Similarly the chance is close to 100% in the example with the glass of water because there are much more molecules of water in a glass than there are glasses of water in the total amount of water on the planet.

The atomic mass of hydrogen is 1.00784 u and that of oxygen is
15.9994 u. Therefore, the molecular mass of water with formula
H_{2}O is
(2 × 1.00784 u) + 15.9994 u = 18.01508 u.
Therefore, one molecule of water weighs 18.01508 u, and
one mole of water weighs 18.01508 grams.

A mole is defined as Avogadro's number of particles of any
kind of substance (atoms, molecules, or ions).

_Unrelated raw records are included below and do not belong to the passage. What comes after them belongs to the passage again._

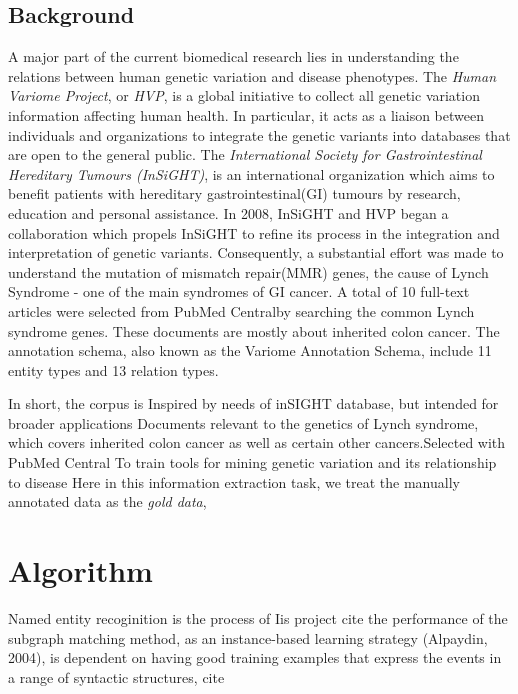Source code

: \subsection{Background}
A major part of the current biomedical research lies in understanding the relations between human genetic variation and disease phenotypes. The \emph{Human Variome Project}, or \emph{HVP}, is a global initiative to collect all genetic variation information affecting human health\cite{ring2006human}. In particular, it acts as a liaison between individuals and organizations to integrate the genetic variants into databases that are open to the general public\cite{verspoor2013annotating}. The \emph{International Society for Gastrointestinal Hereditary Tumours (InSiGHT)}, is an international organization which aims to benefit patients with hereditary gastrointestinal(GI) tumours by research, education and personal assistance. In 2008, InSiGHT and HVP began a collaboration which propels InSiGHT to refine its process in the integration and interpretation of genetic variants. Consequently, a substantial effort was made to understand the mutation of mismatch repair(MMR) genes, the cause of Lynch Syndrome - one of the main syndromes of GI cancer\cite{silva2009mismatch}. A total of 10 full-text articles were selected from PubMed Central\textregistered by searching the common Lynch syndrome genes. These documents are mostly about inherited colon cancer. The annotation schema, also known as the Variome Annotation Schema\cite{verspoor2013annotating}, include 11 entity types and 13 relation types. 

In short, the corpus is Inspired by needs of inSIGHT database, but intended for broader applications Documents relevant to the genetics of Lynch syndrome, which covers inherited colon cancer as well as certain other cancers.Selected with PubMed Central To train tools for mining genetic variation and its relationship to disease
Here in this information extraction task, we treat the manually annotated data as the \emph{gold data}, 
\section{Algorithm}
Named entity recoginition is the process of 
Iis project 
cite
the performance of the subgraph matching method, as an instance-based learning strategy (Alpaydin, 2004), is dependent on having good training examples that express the events in a range of syntactic structures, cite

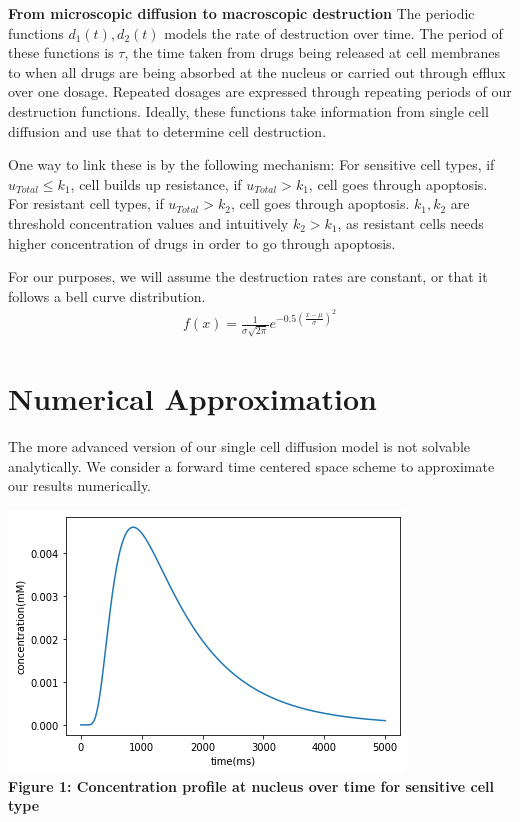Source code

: \documentclass{edm_article}
\begin{document}
\textbf{From microscopic diffusion to macroscopic destruction} The periodic functions $d_1(t), d_2(t)$ models the rate of destruction over time. The period of these functions is $\tau$, the time taken from drugs being released at cell membranes to when all drugs are being absorbed at the nucleus or carried out through efflux over one dosage. Repeated dosages are expressed through repeating periods of our destruction functions. Ideally, these functions take information from single cell diffusion and use that to determine cell destruction. 

One way to link these is by the following mechanism: For sensitive cell types, if $u_{Total} \leq k_1$, cell builds up resistance, if $u_{Total} > k_1$, cell goes through apoptosis. For resistant cell types, if $u_{Total} > k_2$, cell goes through apoptosis. $k_1, k_2$ are threshold concentration values and intuitively $k_2 > k_1$, as resistant cells needs higher concentration of drugs in order to go through apoptosis. 

For our purposes, we will assume the destruction rates are constant, or that it follows a bell curve distribution. 
\begin{align*}
    f(x) = \frac{1}{\sigma\sqrt{2\pi}}e^{-0.5(\frac{x-\mu}{\sigma})^2}
\end{align*}

\section{Numerical Approximation}
The more advanced version of our single cell diffusion model is not solvable analytically. We consider a forward time centered space scheme to approximate our results numerically. 

\includegraphics[scale = 0.6]{sensitive.png}\\
\textbf{Figure 1: Concentration profile at nucleus over time for sensitive cell type}
\end{document}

Avogadro's
number is approximately 6.022 × 10^{23}.

Thus 18.01508 grams of water contain
6.022 × 10^{23} water molecules.

A glass of water, or 200 grams of water, therefore contains
6.6855 × 10^{24} water molecules.

The total mass of the hydrosphere is about
1.4 × 10^{24} grams, and thus the total
hydrosphere contains about 7 × 10^{21}
glasses of water (with 200 grams of water in each).

Therefore, if the water molecules in a glass of water were spread evenly throughout the entire hyrdrosphere, you would find around 1000 of those molecules in any glass of water.

So the probability that you in any glass of water will find at least 1 molecule of water once drunk by Cleopatra is practically 100%.

Note that this argument presumes that the number of water molecules that disintegrate over a longer time is insignificant - a presumption which I am not sure one can make.

The argument also presumes that the water in the hydrosphere is spreading extensively over time.

If someone can give a rough calculation of how big part of the water in the hydrosphere disintegrate over a certain time, or an estimation of the spreading of the water over time, then please give me some feedback on this.